The name must be specified exactly as it is stored in the database. If the name contains special characters, capitalization, or blank spaces, the name must be enclosed first in double-quotes and then in single quotes.
object
Specifies a JSON OBJECT to determine how the classification process works. One of the following:
NULL
Snowflake uses its default configuration based on the number of rows in in the specified object. System tags are not set on any columns in the specified object.
{}
An empty object, which is functionally equivalent to specifying
NULL
.{'sample_count': integer}
Specifies the number of rows to sample in the specified object. Any number from
1
to10000
, inclusive.{'auto_tag': true}
Sets the recommended classification system tags on the columns in the specified object when the classification process is complete.
When you use this argument, call the stored procedure with the role that has the OWNERSHIP privilege on the schema.
{'sample_count': integer, 'auto_tag': true}
Classify the specified object while specifying the number of rows to sample and set the recommended system tag on each column in the specified object when the classification process is complete.
When you use this argument, call the stored procedure with the role that has the OWNERSHIP privilege on the schema.
{'use_all_custom_classifiers': true}
Snowflake evaluates all custom classification instances and recommends the tag associated with a custom classification instance based on the classification result.
This option uses the custom classifiers that are accessible to the role in use that calls the stored procedure (current role, caller’s rights). For details, see Understanding caller’s rights and owner’s rights stored procedures.

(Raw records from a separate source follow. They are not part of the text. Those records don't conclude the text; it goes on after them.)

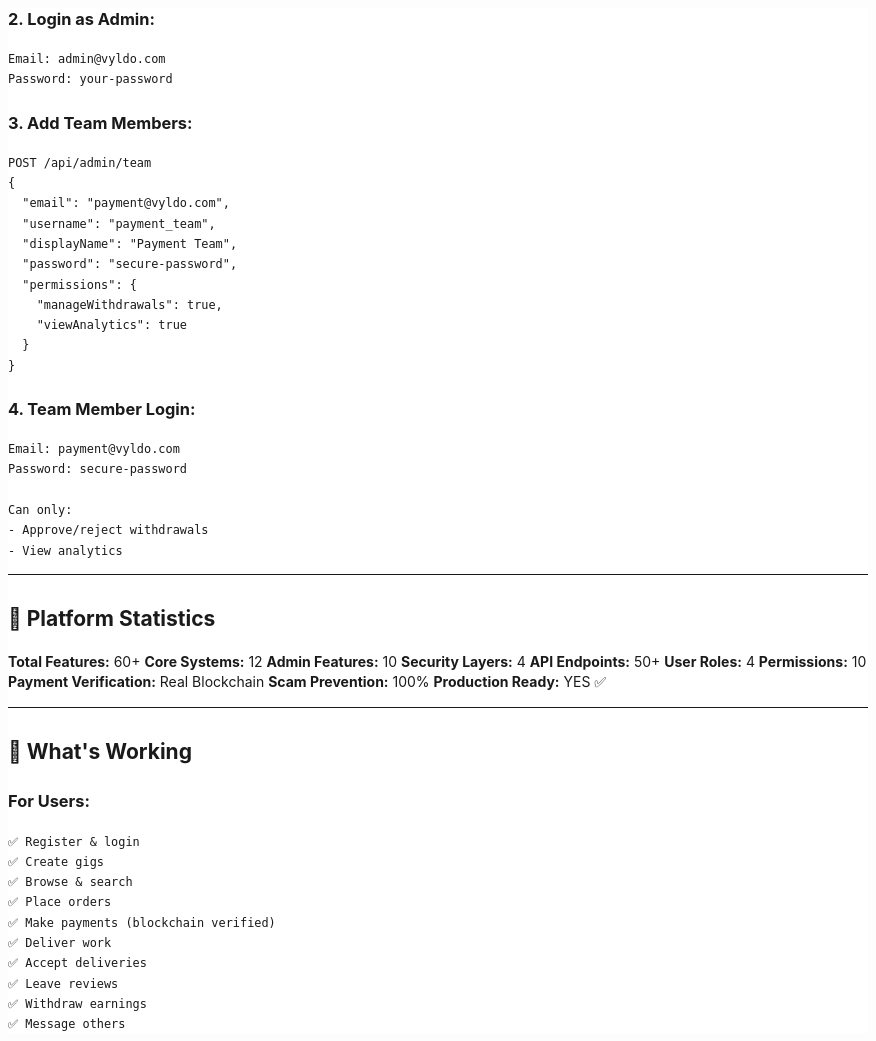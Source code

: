 ### **2. Login as Admin:**
```
Email: admin@vyldo.com
Password: your-password
```

### **3. Add Team Members:**
```
POST /api/admin/team
{
  "email": "payment@vyldo.com",
  "username": "payment_team",
  "displayName": "Payment Team",
  "password": "secure-password",
  "permissions": {
    "manageWithdrawals": true,
    "viewAnalytics": true
  }
}
```

### **4. Team Member Login:**
```
Email: payment@vyldo.com
Password: secure-password

Can only:
- Approve/reject withdrawals
- View analytics
```

---

## 🎉 **Platform Statistics**

**Total Features:** 60+
**Core Systems:** 12
**Admin Features:** 10
**Security Layers:** 4
**API Endpoints:** 50+
**User Roles:** 4
**Permissions:** 10
**Payment Verification:** Real Blockchain
**Scam Prevention:** 100%
**Production Ready:** YES ✅

---

## 📝 **What's Working**

### **For Users:**
```
✅ Register & login
✅ Create gigs
✅ Browse & search
✅ Place orders
✅ Make payments (blockchain verified)
✅ Deliver work
✅ Accept deliveries
✅ Leave reviews
✅ Withdraw earnings
✅ Message others
```
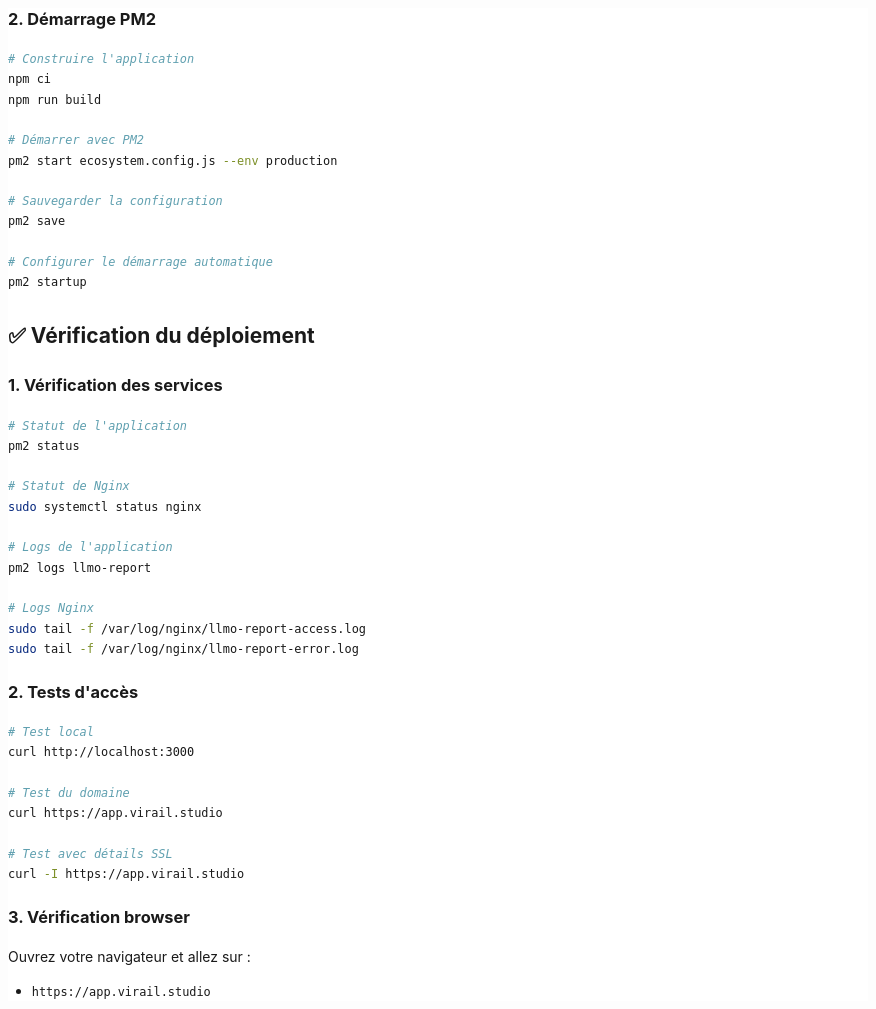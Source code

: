 ### 2. Démarrage PM2

```bash
# Construire l'application
npm ci
npm run build

# Démarrer avec PM2
pm2 start ecosystem.config.js --env production

# Sauvegarder la configuration
pm2 save

# Configurer le démarrage automatique
pm2 startup
```

## ✅ Vérification du déploiement

### 1. Vérification des services

```bash
# Statut de l'application
pm2 status

# Statut de Nginx
sudo systemctl status nginx

# Logs de l'application
pm2 logs llmo-report

# Logs Nginx
sudo tail -f /var/log/nginx/llmo-report-access.log
sudo tail -f /var/log/nginx/llmo-report-error.log
```

### 2. Tests d'accès

```bash
# Test local
curl http://localhost:3000

# Test du domaine
curl https://app.virail.studio

# Test avec détails SSL
curl -I https://app.virail.studio
```

### 3. Vérification browser

Ouvrez votre navigateur et allez sur :
- `https://app.virail.studio`
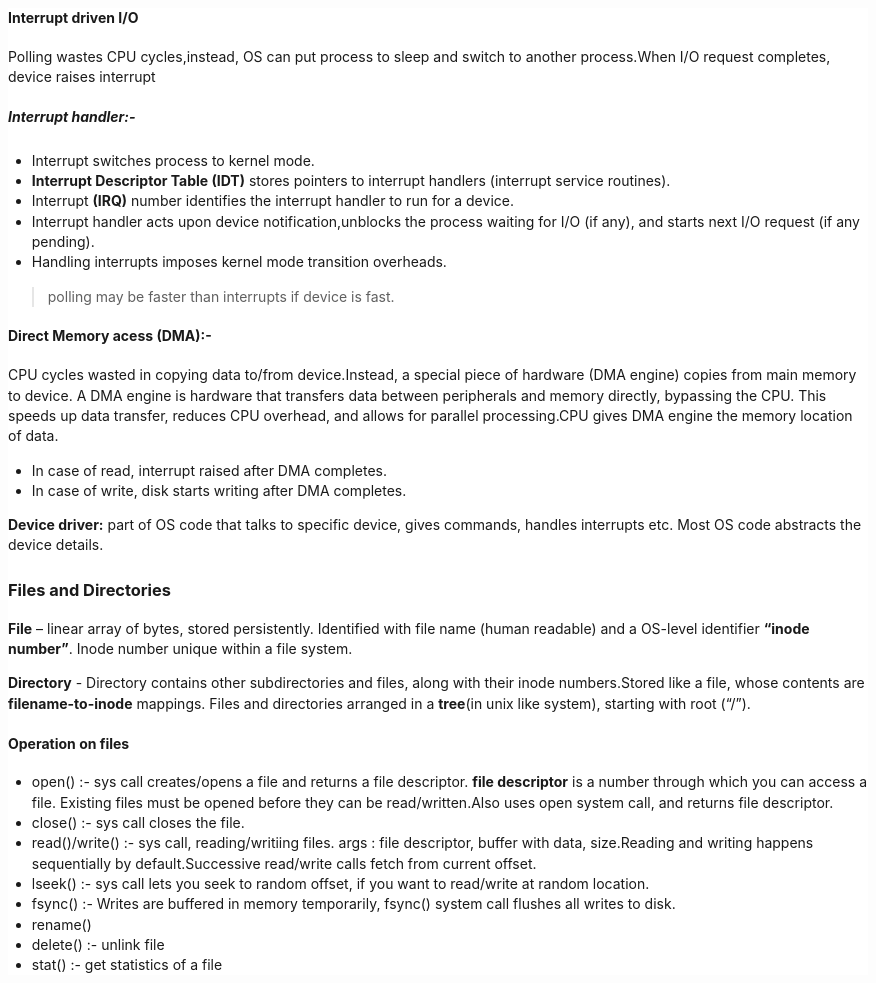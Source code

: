 #### Interrupt driven I/O
Polling wastes CPU cycles,instead, OS can put process to sleep and
switch to another process.When I/O request completes, device raises
interrupt

##### Interrupt handler:-
- Interrupt switches process to kernel mode.
- **Interrupt Descriptor Table (IDT)** stores pointers to interrupt handlers (interrupt service routines).
- Interrupt **(IRQ)** number identifies the interrupt handler to run for a device.
- Interrupt handler acts upon device notification,unblocks the process waiting for I/O (if any), and starts next I/O request (if any pending).
- Handling interrupts imposes kernel mode transition overheads.

>  polling may be faster than interrupts if device is fast.

#### Direct Memory acess (DMA):-
CPU cycles wasted in copying data to/from device.Instead, a special piece of hardware (DMA engine) copies from main memory to device. A DMA engine is hardware that transfers data between peripherals and memory directly, bypassing the CPU. This speeds up data transfer, reduces CPU overhead, and allows for parallel processing.CPU gives DMA engine the memory location of data. 
- In case of read, interrupt raised after DMA completes. 
- In case of write, disk starts writing after DMA completes.


**Device driver:** part of OS code that talks to specific device, gives commands, handles interrupts etc. Most OS code abstracts the device details. 

### Files and Directories
**File** – linear array of bytes, stored persistently. Identified with file name (human readable) and a OS-level identifier **“inode number”**. Inode number unique within a file system.

**Directory** - Directory contains other subdirectories and files, along with their inode numbers.Stored like a file, whose contents are **filename-to-inode** mappings.
Files and directories arranged in a **tree**(in unix like system), starting with root (“/”).

#### Operation on files

- open() :- sys call creates/opens a file and returns a file descriptor.
**file descriptor** is a number through which you can access a file.
Existing files must be opened before they can be read/written.Also uses open system call, and returns file descriptor.
- close() :- sys call closes the file.
- read()/write() :- sys call, reading/writiing files. args : file descriptor, buffer with data, size.Reading and writing happens sequentially by default.Successive read/write calls fetch from current offset.
- lseek() :- sys call lets you seek to random offset, if you want to read/write at random location.
- fsync() :- Writes are buffered in memory temporarily, fsync() system call flushes all writes to disk.
- rename()
- delete() :- unlink file
- stat() :- get statistics of a file
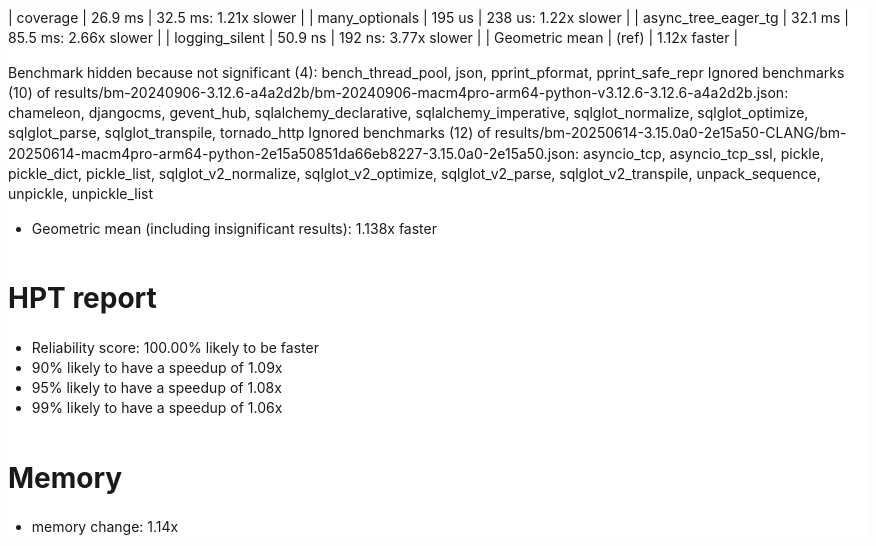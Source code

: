 | coverage                         | 26.9 ms                                                  | 32.5 ms: 1.21x slower                                                   |
| many_optionals                   | 195 us                                                   | 238 us: 1.22x slower                                                    |
| async_tree_eager_tg              | 32.1 ms                                                  | 85.5 ms: 2.66x slower                                                   |
| logging_silent                   | 50.9 ns                                                  | 192 ns: 3.77x slower                                                    |
| Geometric mean                   | (ref)                                                    | 1.12x faster                                                            |

Benchmark hidden because not significant (4): bench_thread_pool, json, pprint_pformat, pprint_safe_repr
Ignored benchmarks (10) of results/bm-20240906-3.12.6-a4a2d2b/bm-20240906-macm4pro-arm64-python-v3.12.6-3.12.6-a4a2d2b.json: chameleon, djangocms, gevent_hub, sqlalchemy_declarative, sqlalchemy_imperative, sqlglot_normalize, sqlglot_optimize, sqlglot_parse, sqlglot_transpile, tornado_http
Ignored benchmarks (12) of results/bm-20250614-3.15.0a0-2e15a50-CLANG/bm-20250614-macm4pro-arm64-python-2e15a50851da66eb8227-3.15.0a0-2e15a50.json: asyncio_tcp, asyncio_tcp_ssl, pickle, pickle_dict, pickle_list, sqlglot_v2_normalize, sqlglot_v2_optimize, sqlglot_v2_parse, sqlglot_v2_transpile, unpack_sequence, unpickle, unpickle_list

- Geometric mean (including insignificant results): 1.138x faster

# HPT report

- Reliability score: 100.00% likely to be faster
- 90% likely to have a speedup of 1.09x
- 95% likely to have a speedup of 1.08x
- 99% likely to have a speedup of 1.06x

# Memory
- memory change: 1.14x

{'custom_classifiers': ['instance_name1' [ , 'instance_name2' ... ] ]}
Specifies the custom classification instance to evaluate as a source for the recommended tag to be set on the column.
You can specify multiple instances in the list and separate each instance with a comma.
Returns¶
Returns a JSON object in the following format. For example:
{
"classification_result": {
"col1_name": {
"alternates": [],
"recommendation": {
"confidence": "HIGH",
"coverage": 1,
"details": [
{
"coverage": 1,
"semantic_category": "US_PASSPORT"
}
],
"privacy_category": "IDENTIFIER",
"semantic_category": "PASSPORT"
},
"valid_value_ratio": 1
},
"col2_name": { ... },
...
}
}
Where:
alternates
Specifies information about each tag and value to consider other than the recommended tag.
recommendation
Specifies information about each tag and value as the primary choice based on the classification process.
These values can appear in both the alternates and recommendation:
classifier_name
The fully-qualified name of the custom classification instance that was used to tag the classified column.
This field only appears when using a custom classification instance as the source of the tag to set on a column.
confidence
Specifies one of the following values:
HIGH
,MEDIUM
, orLOW
. This value indicates the relative confidence that Snowflake has based upon the column sampling process and how the column data aligns with how Snowflake classifies data.coverage
Specifies the percent of sampled cell values that match the rules for a particular category.
details
Specifies fields and values that refer to a geographical tag value for the SEMANTIC_CATEGORY tag.
privacy_category
Specifies the privacy category tag value.
The possible values are
IDENTIFIER
,QUASI-IDENTIFIER
andSENSITIVE
.semantic_category
Specifies the semantic category tag value.
For possible tag values, see System tags and categories and System tags and categories.
valid_value_ratio
Specifies the ratio of valid values in the sample size. Invalid values include NULL, an empty string, and a string with more than 256 characters.
Usage notes¶
Snowflake-provided stored procedures utilize caller’s rights. For more details, see Understanding caller’s rights and owner’s rights stored procedures.
If you want to apply alternate system tag values, use an ALTER TABLE … MODIFY COLUMN … SET TAG statement to update the tag value.
To unset a Classification system tag from a column, use an ALTER TABLE … MODIFY COLUMN … UNSET TAG statement.
Examples¶
Classify a table:
CALL SYSTEM$CLASSIFY('hr.tables.empl_info', null);
Classify a table and specify the number of rows to sample:
CALL SYSTEM$CLASSIFY('hr.tables.empl_info', {'sample_count': 1000});
Classify a table and set the system tags to the columns:
CALL SYSTEM$CLASSIFY('hr.tables.empl_info', {'auto_tag': true});
Classify a table, and specify the number of rows to sample and set the recommended system tag to each column in the table:
CALL SYSTEM$CLASSIFY('hr.tables.empl_info', {'sample_count': 1000, 'auto_tag': true});